In July 2012, Sonos Studio announced the "Light House", an interactive structure that was paired with the Play:3 and sub speakers and was hosted by The Crystal Method. In September 2014, another software update gave the Play:5, plus the Play:3, Play:1 and Playbar independence to run SonosNet through Wi-Fi without connecting a Bridge, Boost or itself by Ethernet to a router following a public beta test for the feature. In September 2015, Sonos announced the redesigned, second-generation Play:5 alongside the tuning software, Trueplay.

In June 2020, Sonos introduced the Sonos Five, which replaced the Play:5 as the third generation of the series.^{[1]} While retaining a similar external design, the Sonos Five featured updated internal components, including increased memory, enhanced processing power, and a new wireless radio.^{[2]} The speaker is equipped with six Class-D amplifiers, three tweeters, and three mid-woofers, providing studio-quality sound.^{[3]} It supports Wi-Fi, Apple AirPlay 2, and includes a 3.5mm line-in port for connecting external devices, but it does not feature Bluetooth or built-in microphones for voice control.^{[4]} Trueplay tuning technology allows the Sonos Five to optimize sound based on room acoustics.^{[5]}

== Features ==
The speaker is able to use Wi-Fi independently for itself or a Boost via Ethernet to run SonosNet, a peer-to-peer mesh network which allows the user to play media on some, one or all speakers connected to the network. It also can establish a stereo pair with another Play:5 to create a separate left and right audio channel and can pair additionally with a playbar or sub to create a home theater system.

== Design ==

=== Hardware ===
The Play:5 is the current luxury model of the Play line of products, with the first generation having two tweeters and drivers plus a subwoofer, with 5 Class-D amplifiers. However, the second generation has three tweeters and mid-woofers, with 6 Class-D amplifiers, in a phased array. Like its brother products, it also has an Ethernet port. It is the only Play speaker that has a headphone jack, two microphones and an AUX port, and is the second in the lineup to house an LED indicator alongside the Play:3.

=== Software ===
Sonos Controller sets up and controls the speaker only. All third and first-party apps are incompatible with the speakers. Furthermore, other music services such as Spotify, Apple Music, Tidal, Pandora and others can be connected to the app and streamed through the Play:5.

== Reception ==
The Play:5 has been positively received by critics. The first generation was praised for its ease of access, sound and design, but criticized its limited functionality and then-software.

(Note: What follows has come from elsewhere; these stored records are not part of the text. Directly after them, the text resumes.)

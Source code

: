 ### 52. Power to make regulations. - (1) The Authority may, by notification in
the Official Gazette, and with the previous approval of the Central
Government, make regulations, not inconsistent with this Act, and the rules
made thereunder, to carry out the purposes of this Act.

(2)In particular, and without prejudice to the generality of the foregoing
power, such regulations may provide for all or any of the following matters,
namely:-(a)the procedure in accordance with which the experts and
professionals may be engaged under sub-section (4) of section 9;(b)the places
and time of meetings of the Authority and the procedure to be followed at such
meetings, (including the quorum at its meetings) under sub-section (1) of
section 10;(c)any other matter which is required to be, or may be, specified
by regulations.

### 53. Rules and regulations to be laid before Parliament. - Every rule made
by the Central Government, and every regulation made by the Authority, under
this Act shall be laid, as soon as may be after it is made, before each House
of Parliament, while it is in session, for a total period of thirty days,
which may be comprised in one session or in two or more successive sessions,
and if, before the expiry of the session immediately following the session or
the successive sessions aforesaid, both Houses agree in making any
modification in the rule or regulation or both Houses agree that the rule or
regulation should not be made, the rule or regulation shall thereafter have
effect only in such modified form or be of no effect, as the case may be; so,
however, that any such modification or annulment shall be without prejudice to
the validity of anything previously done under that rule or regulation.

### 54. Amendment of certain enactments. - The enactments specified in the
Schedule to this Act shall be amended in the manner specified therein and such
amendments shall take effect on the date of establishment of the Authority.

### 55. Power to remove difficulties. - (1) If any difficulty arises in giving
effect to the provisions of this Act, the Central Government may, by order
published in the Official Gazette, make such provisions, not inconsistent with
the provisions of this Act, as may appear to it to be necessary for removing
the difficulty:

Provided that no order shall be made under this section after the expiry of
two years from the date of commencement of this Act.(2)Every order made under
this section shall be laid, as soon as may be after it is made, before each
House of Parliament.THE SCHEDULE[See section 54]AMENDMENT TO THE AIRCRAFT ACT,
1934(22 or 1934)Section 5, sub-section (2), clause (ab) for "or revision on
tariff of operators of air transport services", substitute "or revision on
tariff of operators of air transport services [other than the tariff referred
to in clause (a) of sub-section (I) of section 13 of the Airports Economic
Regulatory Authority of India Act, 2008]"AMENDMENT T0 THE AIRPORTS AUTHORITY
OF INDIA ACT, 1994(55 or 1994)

CNET praised the first-generation, stating that "puts it somewhere between the Bose SoundDock II and the larger SoundDock 10.". Will Smith of Tested criticized its price and was befuddled at its inclusion of a headphone jack, but stated that "The S5 is a great addition to the Sonos product line. However, if you haven't already bought into the Sonos vision of total-home music, it may not be the best fit." What Hi-Fi? concluded also that "Although this partnership results in great sound, some would see it as excessively pricey and large for a bedroom, kitchen or study." "Pricing is our only concern with the Sonos Zoneplayer S5 and its family of products" was also a concern from GoodGearGuide. In a less positive review, PC Magazine said "simply put, this is the cheapest way for current iPod touch and iPhone owners to enter the seamless world of home audio streaming that Sonos provides."

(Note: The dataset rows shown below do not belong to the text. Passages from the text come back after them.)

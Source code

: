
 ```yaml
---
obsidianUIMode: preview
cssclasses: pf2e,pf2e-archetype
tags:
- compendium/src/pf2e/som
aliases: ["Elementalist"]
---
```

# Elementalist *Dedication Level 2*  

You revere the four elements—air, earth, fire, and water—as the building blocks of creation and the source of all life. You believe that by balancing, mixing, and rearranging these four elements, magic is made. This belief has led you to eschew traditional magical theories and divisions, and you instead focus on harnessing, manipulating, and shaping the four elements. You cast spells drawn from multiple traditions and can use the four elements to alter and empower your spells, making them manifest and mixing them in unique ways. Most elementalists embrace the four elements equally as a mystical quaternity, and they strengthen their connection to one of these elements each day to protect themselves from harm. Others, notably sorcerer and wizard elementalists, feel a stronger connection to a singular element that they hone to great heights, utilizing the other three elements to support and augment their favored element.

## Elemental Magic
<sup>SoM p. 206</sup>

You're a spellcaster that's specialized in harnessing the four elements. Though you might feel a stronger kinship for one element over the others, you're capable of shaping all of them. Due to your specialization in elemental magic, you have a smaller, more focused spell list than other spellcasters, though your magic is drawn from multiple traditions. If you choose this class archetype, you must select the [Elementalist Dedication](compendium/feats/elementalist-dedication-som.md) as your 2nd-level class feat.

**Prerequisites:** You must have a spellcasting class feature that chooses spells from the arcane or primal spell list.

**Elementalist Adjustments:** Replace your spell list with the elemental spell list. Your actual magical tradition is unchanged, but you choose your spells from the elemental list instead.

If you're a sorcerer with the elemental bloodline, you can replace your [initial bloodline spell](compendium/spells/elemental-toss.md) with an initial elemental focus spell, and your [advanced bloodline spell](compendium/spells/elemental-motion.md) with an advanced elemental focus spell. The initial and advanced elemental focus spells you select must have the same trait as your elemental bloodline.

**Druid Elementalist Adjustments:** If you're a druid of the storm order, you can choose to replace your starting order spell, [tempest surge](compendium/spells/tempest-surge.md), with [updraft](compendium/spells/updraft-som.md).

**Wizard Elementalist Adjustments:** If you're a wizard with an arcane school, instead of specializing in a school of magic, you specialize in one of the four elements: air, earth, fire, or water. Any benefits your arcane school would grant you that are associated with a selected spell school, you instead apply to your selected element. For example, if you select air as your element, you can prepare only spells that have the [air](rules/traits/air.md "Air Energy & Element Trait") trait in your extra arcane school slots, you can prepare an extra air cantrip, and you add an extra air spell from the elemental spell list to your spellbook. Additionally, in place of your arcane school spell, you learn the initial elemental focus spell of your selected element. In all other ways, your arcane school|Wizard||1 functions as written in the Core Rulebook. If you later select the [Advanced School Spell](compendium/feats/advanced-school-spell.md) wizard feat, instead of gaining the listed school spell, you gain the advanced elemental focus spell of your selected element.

The second generation received more praise. Critics praised its increase in audio quality, with CNET noting that "this speaker appears to be about 20 to 25 percent bigger than the previous Play:5 and it delivers significantly more bass" and Engadget also concluded that it "the Play:5 is the best speaker Sonos has ever made." PCMag also gave the second generation an Editor's Choice, and that "from a multi-room home audio standpoint, Sonos still leads the pack." Tom's Guide derided the speaker for not having Bluetooth support and exclusivity to Sonos' software, but favored its design, quality and praised its stereo pairing. The Guardian criticized the stereo pair for "almost [being] too loud at times, particularly if you’re looking for background music at night for reading" but gave the Play:5 a positive review nevertheless.